I remember people welcoming the advent of driverless cars with exclamations of: “I can take a nap!” or “I can catch up on my work!” or “I can play online games!” or “I can go out and get plastered and not worry about breathalyzers!”, all while being driven to the office / home / airport etc.

Sadly, as with so many things, it’s all bullshit because of Nanny Government:

Drivers of self-steering cars such as Teslas will be ordered not to take their hands off the wheel for more than a minute.
The new regulations from the UK government will target drivers who let go of the steering wheel thanks to lane steering, cruise control or emergency braking features.
Motorists who break the new rules will face points on their licence, a potential £1,000 fine and even prison.
It comes after legislation requiring cars manufacturers to install a feature to alert drivers when they have not touched the wheel for 15 seconds.

So the attraction of driverless cars is… what, exactly? Forgive me while I snort with derision.
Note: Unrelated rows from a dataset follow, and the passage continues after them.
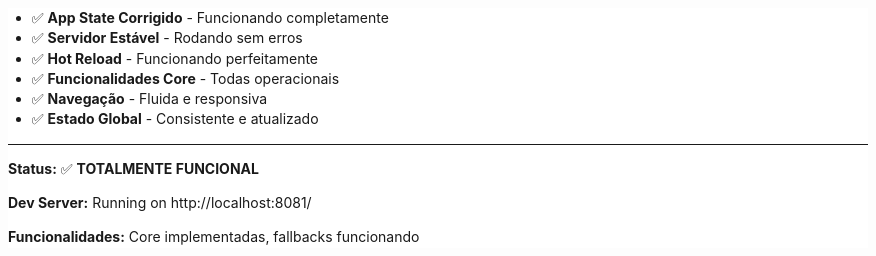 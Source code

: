 - ✅ **App State Corrigido** - Funcionando completamente
- ✅ **Servidor Estável** - Rodando sem erros
- ✅ **Hot Reload** - Funcionando perfeitamente
- ✅ **Funcionalidades Core** - Todas operacionais
- ✅ **Navegação** - Fluida e responsiva
- ✅ **Estado Global** - Consistente e atualizado

---

**Status:** ✅ **TOTALMENTE FUNCIONAL**

**Dev Server:** Running on http://localhost:8081/

**Funcionalidades:** Core implementadas, fallbacks funcionando

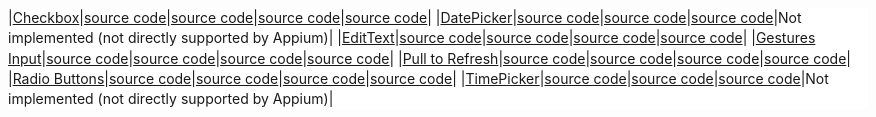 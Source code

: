 |[Checkbox](http://developer.android.com/reference/android/widget/CheckBox.html)|[source code](https://github.com/awslabs/aws-device-farm-sample-app-for-android/blob/master/app/src/main/java/com/amazonaws/devicefarm/android/referenceapp/Fragments/Tabs/Inputs/Input_CheckBoxFragment.java)|[source code](https://github.com/awslabs/aws-device-farm-sample-app-for-android/blob/master/app/src/androidTest/java/com/amazonaws/devicefarm/android/referenceapp/Categories/Inputs/CheckBoxTest.java)|[source code](https://github.com/awslabs/aws-device-farm-calabash-tests-for-sample-app/blob/master/features/step_definitions/steps/input_controls.rb)|[source code](https://github.com/awslabs/aws-device-farm-appium-tests-for-sample-app/blob/master/src/test/java/Tests/Inputs/CheckboxTest.java)|
|[DatePicker](http://developer.android.com/reference/android/widget/DatePicker.html)|[source code](https://github.com/awslabs/aws-device-farm-sample-app-for-android/blob/master/app/src/main/java/com/amazonaws/devicefarm/android/referenceapp/Fragments/Tabs/Inputs/Input_DatePickerFragment.java)|[source code](https://github.com/awslabs/aws-device-farm-sample-app-for-android/blob/master/app/src/androidTest/java/com/amazonaws/devicefarm/android/referenceapp/Categories/Inputs/DatePickerTest.java)|[source code](https://github.com/awslabs/aws-device-farm-calabash-tests-for-sample-app/blob/master/features/step_definitions/steps/input_controls.rb)|Not implemented (not directly supported by Appium)|
|[EditText](http://developer.android.com/reference/android/widget/EditText.html)|[source code](https://github.com/awslabs/aws-device-farm-sample-app-for-android/blob/master/app/src/main/res/layout/input_textfield.xml)|[source code](https://github.com/awslabs/aws-device-farm-sample-app-for-android/blob/master/app/src/androidTest/java/com/amazonaws/devicefarm/android/referenceapp/Categories/Inputs/EditTextTest.java)|[source code](https://github.com/awslabs/aws-device-farm-calabash-tests-for-sample-app/blob/master/features/step_definitions/steps/input_controls.rb)|[source code](https://github.com/awslabs/aws-device-farm-appium-tests-for-sample-app/blob/master/src/test/java/Tests/Inputs/EditText.java)|
|[Gestures Input](http://developer.android.com/training/gestures/index.html)|[source code](https://github.com/awslabs/aws-device-farm-sample-app-for-android/blob/master/app/src/main/java/com/amazonaws/devicefarm/android/referenceapp/Fragments/Tabs/Inputs/Input_GestureFragment.java)|[source code](https://github.com/awslabs/aws-device-farm-sample-app-for-android/blob/master/app/src/androidTest/java/com/amazonaws/devicefarm/android/referenceapp/Categories/Inputs/GesturesTest.java)|[source code](https://github.com/awslabs/aws-device-farm-calabash-tests-for-sample-app/blob/master/features/step_definitions/steps/input_controls.rb)|[source code](https://github.com/awslabs/aws-device-farm-appium-tests-for-sample-app/blob/master/src/test/java/Tests/Inputs/GesturesTest.java)|
|[Pull to Refresh](https://developer.android.com/reference/android/support/v4/widget/SwipeRefreshLayout.html)|[source code](https://github.com/awslabs/aws-device-farm-sample-app-for-android/blob/master/app/src/main/java/com/amazonaws/devicefarm/android/referenceapp/Fragments/Tabs/Inputs/Input_RefreshButtonFragment.java)|[source code](https://github.com/awslabs/aws-device-farm-sample-app-for-android/blob/master/app/src/androidTest/java/com/amazonaws/devicefarm/android/referenceapp/Categories/Inputs/PullToRefreshTest.java)|[source code](https://github.com/awslabs/aws-device-farm-calabash-tests-for-sample-app/blob/master/features/step_definitions/steps/input_controls.rb)|[source code](https://github.com/awslabs/aws-device-farm-appium-tests-for-sample-app/blob/master/src/test/java/Tests/Inputs/PullToRefreshTest.java)|
|[Radio Buttons](http://developer.android.com/guide/topics/ui/controls/radiobutton.html)|[source code](https://github.com/awslabs/aws-device-farm-sample-app-for-android/blob/master/app/src/main/java/com/amazonaws/devicefarm/android/referenceapp/Fragments/Tabs/Inputs/Input_RadioButtonFragment.java)|[source code](https://github.com/awslabs/aws-device-farm-sample-app-for-android/blob/master/app/src/androidTest/java/com/amazonaws/devicefarm/android/referenceapp/Categories/Inputs/RadioButtonTest.java)|[source code](https://github.com/awslabs/aws-device-farm-calabash-tests-for-sample-app/blob/master/features/step_definitions/steps/input_controls.rb)|[source code](https://github.com/awslabs/aws-device-farm-appium-tests-for-sample-app/blob/master/src/test/java/Tests/Inputs/RadioButtonTest.java)|
|[TimePicker](http://developer.android.com/reference/android/widget/TimePicker.html)|[source code](https://github.com/awslabs/aws-device-farm-sample-app-for-android/blob/master/app/src/main/java/com/amazonaws/devicefarm/android/referenceapp/Fragments/Tabs/Inputs/Input_TimePickerFragment.java)|[source code](https://github.com/awslabs/aws-device-farm-sample-app-for-android/blob/master/app/src/androidTest/java/com/amazonaws/devicefarm/android/referenceapp/Categories/Inputs/TimePickerTest.java)|[source code](https://github.com/awslabs/aws-device-farm-calabash-tests-for-sample-app/blob/master/features/step_definitions/steps/input_controls.rb)|Not implemented (not directly supported by Appium)| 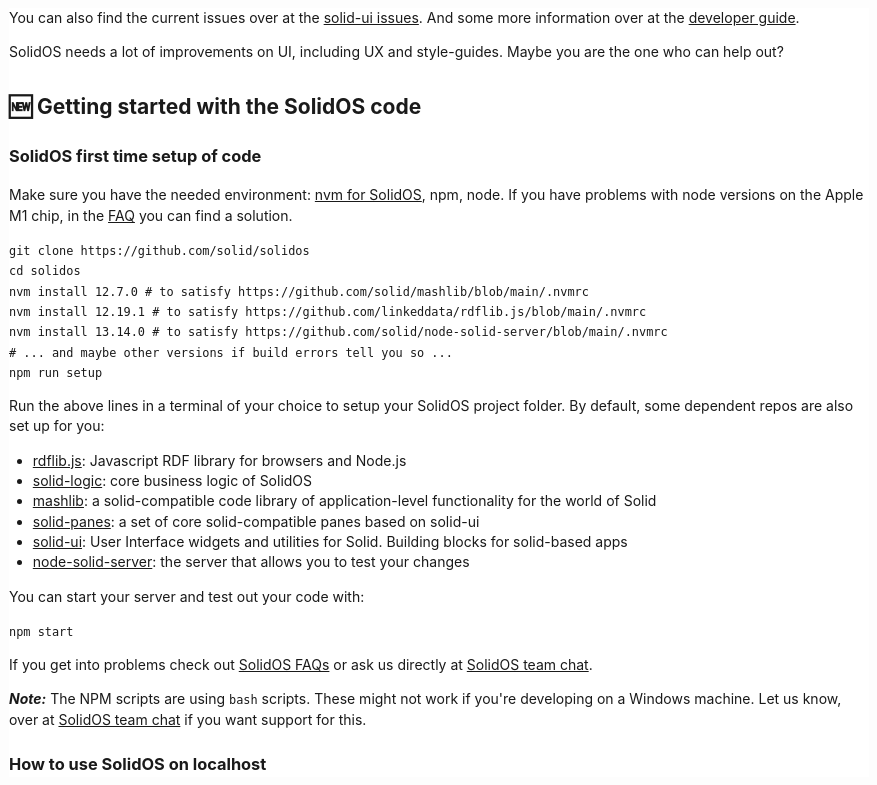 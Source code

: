 You can also find the current issues over at the [solid-ui issues](https://github.com/solid/solid-ui/issues). And some more information over at the [developer guide](https://github.com/solid/solidos/wiki/Solid-UI-tips).

SolidOS needs a lot of improvements on UI, including UX and style-guides. Maybe you are the one who can help out?

## 🆕 Getting started with the SolidOS code

### SolidOS first time setup of code

Make sure you have the needed environment: [nvm for SolidOS](https://github.com/solid/solidos/wiki/FAQs#setting-up-nvm-to-develop-for-solidos), npm, node. If you have problems with node versions on the Apple M1 chip, in the [FAQ](https://github.com/solid/solidos/wiki/FAQs#how-to-run-solidos-on-apple-m1-chip-160921) you can find a solution. 

```
git clone https://github.com/solid/solidos
cd solidos
nvm install 12.7.0 # to satisfy https://github.com/solid/mashlib/blob/main/.nvmrc
nvm install 12.19.1 # to satisfy https://github.com/linkeddata/rdflib.js/blob/main/.nvmrc
nvm install 13.14.0 # to satisfy https://github.com/solid/node-solid-server/blob/main/.nvmrc
# ... and maybe other versions if build errors tell you so ...
npm run setup
```

Run the above lines in a terminal of your choice to setup your SolidOS project folder. By default, some dependent repos are also set up for you:

- [rdflib.js](https://github.com/linkeddata/rdflib.js): Javascript RDF library for browsers and Node.js
- [solid-logic](https://github.com/solid/solid-logic): core business logic of SolidOS
- [mashlib](https://github.com/solid/mashlib/): a solid-compatible code library of application-level functionality for the world of Solid
- [solid-panes](https://github.com/solid/solid-panes): a set of core solid-compatible panes based on solid-ui
- [solid-ui](https://github.com/solid/solid-ui): User Interface widgets and utilities for Solid. Building blocks for solid-based apps
- [node-solid-server](https://github.com/solid/node-solid-server): the server that allows you to test your changes

You can start your server and test out your code with:

```
npm start
```

If you get into problems check out [SolidOS FAQs](https://github.com/solid/solidos/wiki/FAQs) or ask us directly at [SolidOS team chat](https://gitter.im/solid/solidos).

***Note:*** The NPM scripts are using `bash` scripts. These might not work if you're developing on a Windows machine. Let us know, over at [SolidOS team chat](https://gitter.im/solid/solidos) if you want support for this.

### How to use SolidOS on localhost
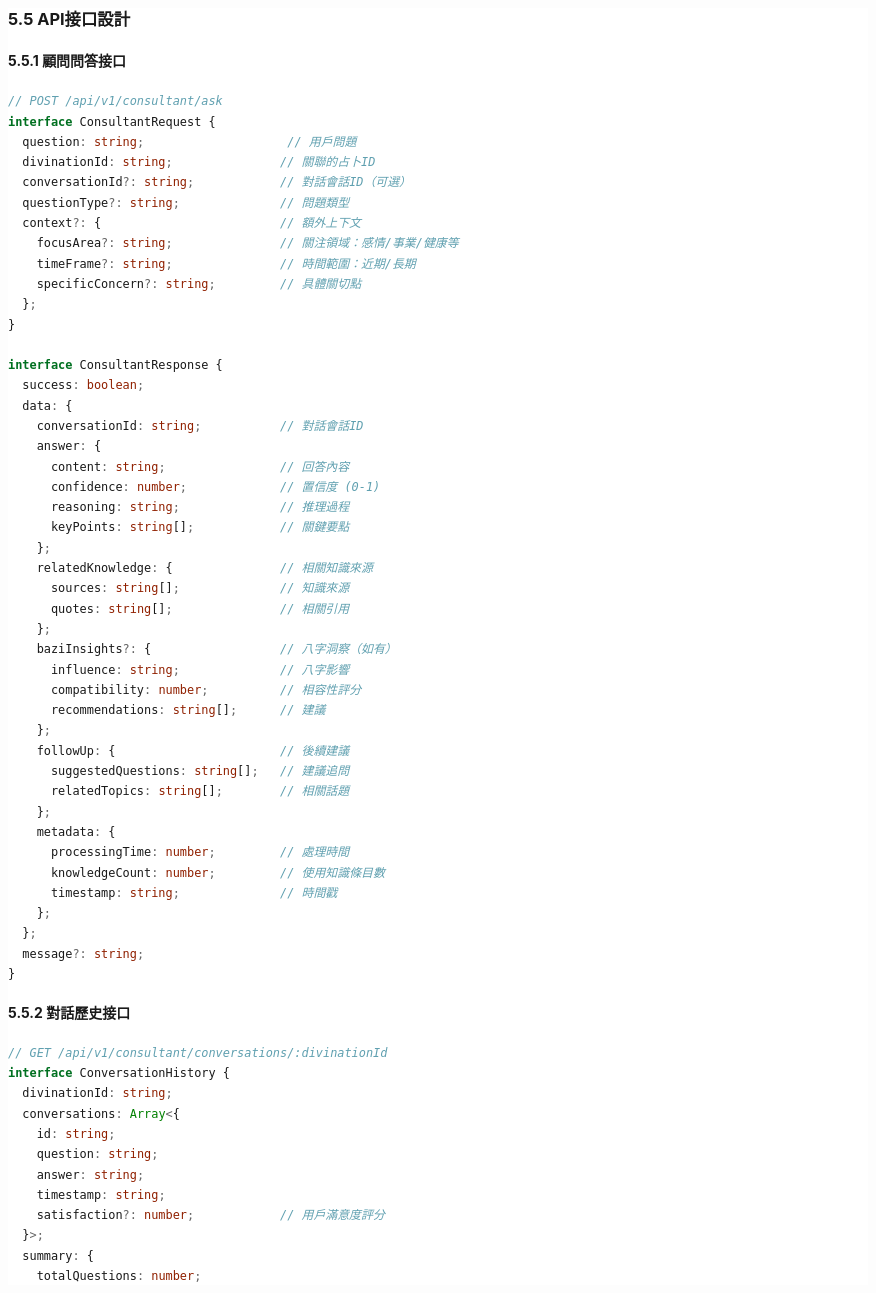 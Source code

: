 ### 5.5 API接口設計

#### 5.5.1 顧問問答接口
```typescript
// POST /api/v1/consultant/ask
interface ConsultantRequest {
  question: string;                    // 用戶問題
  divinationId: string;               // 關聯的占卜ID
  conversationId?: string;            // 對話會話ID（可選）
  questionType?: string;              // 問題類型
  context?: {                         // 額外上下文
    focusArea?: string;               // 關注領域：感情/事業/健康等
    timeFrame?: string;               // 時間範圍：近期/長期
    specificConcern?: string;         // 具體關切點
  };
}

interface ConsultantResponse {
  success: boolean;
  data: {
    conversationId: string;           // 對話會話ID
    answer: {
      content: string;                // 回答內容
      confidence: number;             // 置信度 (0-1)
      reasoning: string;              // 推理過程
      keyPoints: string[];            // 關鍵要點
    };
    relatedKnowledge: {               // 相關知識來源
      sources: string[];              // 知識來源
      quotes: string[];               // 相關引用
    };
    baziInsights?: {                  // 八字洞察（如有）
      influence: string;              // 八字影響
      compatibility: number;          // 相容性評分
      recommendations: string[];      // 建議
    };
    followUp: {                       // 後續建議
      suggestedQuestions: string[];   // 建議追問
      relatedTopics: string[];        // 相關話題
    };
    metadata: {
      processingTime: number;         // 處理時間
      knowledgeCount: number;         // 使用知識條目數
      timestamp: string;              // 時間戳
    };
  };
  message?: string;
}
```

#### 5.5.2 對話歷史接口
```typescript
// GET /api/v1/consultant/conversations/:divinationId
interface ConversationHistory {
  divinationId: string;
  conversations: Array<{
    id: string;
    question: string;
    answer: string;
    timestamp: string;
    satisfaction?: number;            // 用戶滿意度評分
  }>;
  summary: {
    totalQuestions: number;
```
Ahhhh, let’s forget about all that driverless crap and gaze upon a car which absolutely mandates self-driving, a 1957 Maserati 3500 GT:

None of that no-drive nonsense here: the 3500 line features a six-cylinder 3.5-liter engine driven with a four- or five-speed manual transmission, and it was in production for eight years (a long time for Maserati, in those days), attesting to its popularity. And if that pic wasn’t enough to persuade you, here’s the convertible version:

Those of you wanting one can form a line behind me.